I looked at Sadie, who was sitting cross-legged on her bed. She smiled. Our beds lined the walls of the barracks, heads against the wall and toes pointing into the narrow aisle down the middle. There weren't any windows, for dragon safety, or decoration, beyond a Canadian flag in the corner and the articles of the Oil Watch framed in a dented brass holder beside it. I was tucked in, mercifully ready for once, but the others were still folding things to stow in their gear boxes or sitting cross-legged on their faded blue bedspreads to chat.
We didn't usually have any free time between our last assignments of the day and lights-out, but it was five minutes to eleven, and somehow there was nothing else to do. All of these girls would have heard the song on the Internet, and most of them didn't talk to me during the day unless we were working on the same project, but right now, it felt like we were a team. Like the Guard, or the soccer team. Hell, like that first Friday in history when I'd lit myself on fire.
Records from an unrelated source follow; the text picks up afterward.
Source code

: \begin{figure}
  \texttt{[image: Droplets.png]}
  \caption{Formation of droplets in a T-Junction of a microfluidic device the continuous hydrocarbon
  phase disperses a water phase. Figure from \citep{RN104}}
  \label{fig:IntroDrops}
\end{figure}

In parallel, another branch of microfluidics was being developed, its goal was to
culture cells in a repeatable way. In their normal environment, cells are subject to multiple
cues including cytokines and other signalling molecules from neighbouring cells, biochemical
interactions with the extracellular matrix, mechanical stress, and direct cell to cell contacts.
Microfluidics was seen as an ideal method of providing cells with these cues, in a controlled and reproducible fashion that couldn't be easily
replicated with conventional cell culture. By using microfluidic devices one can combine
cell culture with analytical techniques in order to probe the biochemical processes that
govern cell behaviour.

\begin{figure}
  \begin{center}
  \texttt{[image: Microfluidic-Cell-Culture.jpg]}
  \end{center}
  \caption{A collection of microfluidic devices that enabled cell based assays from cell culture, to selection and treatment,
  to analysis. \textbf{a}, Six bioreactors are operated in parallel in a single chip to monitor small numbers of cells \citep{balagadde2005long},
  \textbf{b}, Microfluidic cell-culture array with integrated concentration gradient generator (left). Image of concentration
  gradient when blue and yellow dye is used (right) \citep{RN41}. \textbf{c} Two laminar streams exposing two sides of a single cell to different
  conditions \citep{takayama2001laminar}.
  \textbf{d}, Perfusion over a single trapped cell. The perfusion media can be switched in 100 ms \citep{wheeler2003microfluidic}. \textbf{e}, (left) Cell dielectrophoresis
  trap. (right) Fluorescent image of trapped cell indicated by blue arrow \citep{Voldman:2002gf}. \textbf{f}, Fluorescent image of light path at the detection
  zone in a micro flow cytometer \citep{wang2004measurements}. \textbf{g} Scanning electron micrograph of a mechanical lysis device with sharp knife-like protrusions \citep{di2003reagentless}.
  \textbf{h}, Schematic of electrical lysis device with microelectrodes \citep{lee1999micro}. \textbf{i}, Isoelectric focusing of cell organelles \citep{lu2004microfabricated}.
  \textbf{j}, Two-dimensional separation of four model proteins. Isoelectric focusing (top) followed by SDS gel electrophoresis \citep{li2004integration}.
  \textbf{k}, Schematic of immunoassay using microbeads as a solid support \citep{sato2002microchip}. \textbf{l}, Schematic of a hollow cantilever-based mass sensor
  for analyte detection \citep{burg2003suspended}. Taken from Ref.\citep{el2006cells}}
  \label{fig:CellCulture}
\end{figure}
I took a drink of water from the glass near my bed. I'd been out in the rain for two days, and I hadn't had a singing lesson in months. But this was as much part of my job as anything else I'd done since I got here. I breathed in and out, remembering the car, the sky, the water, and the eggs. The fire. I called a C to mind and found it in the same place it always was. I went up to the G where the song began, and then I opened my eyes and sang.
I had them all as soon as I started, I could tell. They could feel it, see it. Even though they knew how the story ended, they wanted me to tell it to them. They didn't get this from the Internet. In that video, you never see my hands.
SOCIAL DYNAMICS
The most dangerous place at CFB Gagetown is also the farthest hike from the barracks where the recruits in Basic Training stay. This is done on purpose, of course, as almost everything on the base is, because the danger is dragon-related, and not everyone who comes to the Canadian Forces comes from a town like Trondheim, which has trained itself to be ready for anything.
By the end of week twelve, almost everyone had lost the money they'd bet on me. There were some hard feelings about that in the barracks, but the officers seemed better equipped to move on with their lives. We started training with mixed groups, putting the engineers, medics, and firefighters together with the dragon slayers so that they would all learn to work with a team. The medics and engineers were all older than the dragon slayers, having completed their degrees before enlisting. Since Owen would theoretically be in charge of his unit, I was worried that they might balk at taking orders from him, but I had forgotten to take the training we were all receiving into account. Basic made you very good at being ten feet in the air when someone said “jump” before you thought to ask “which way?”
It turned out that both Sadie and Owen were good at teamwork, having had a lot of practice, but the dragon slayer from Chilliwack was close behind them. I heard whispers that the female dragon slayers always did better, because they were better at adapting to social dynamics than the boys were.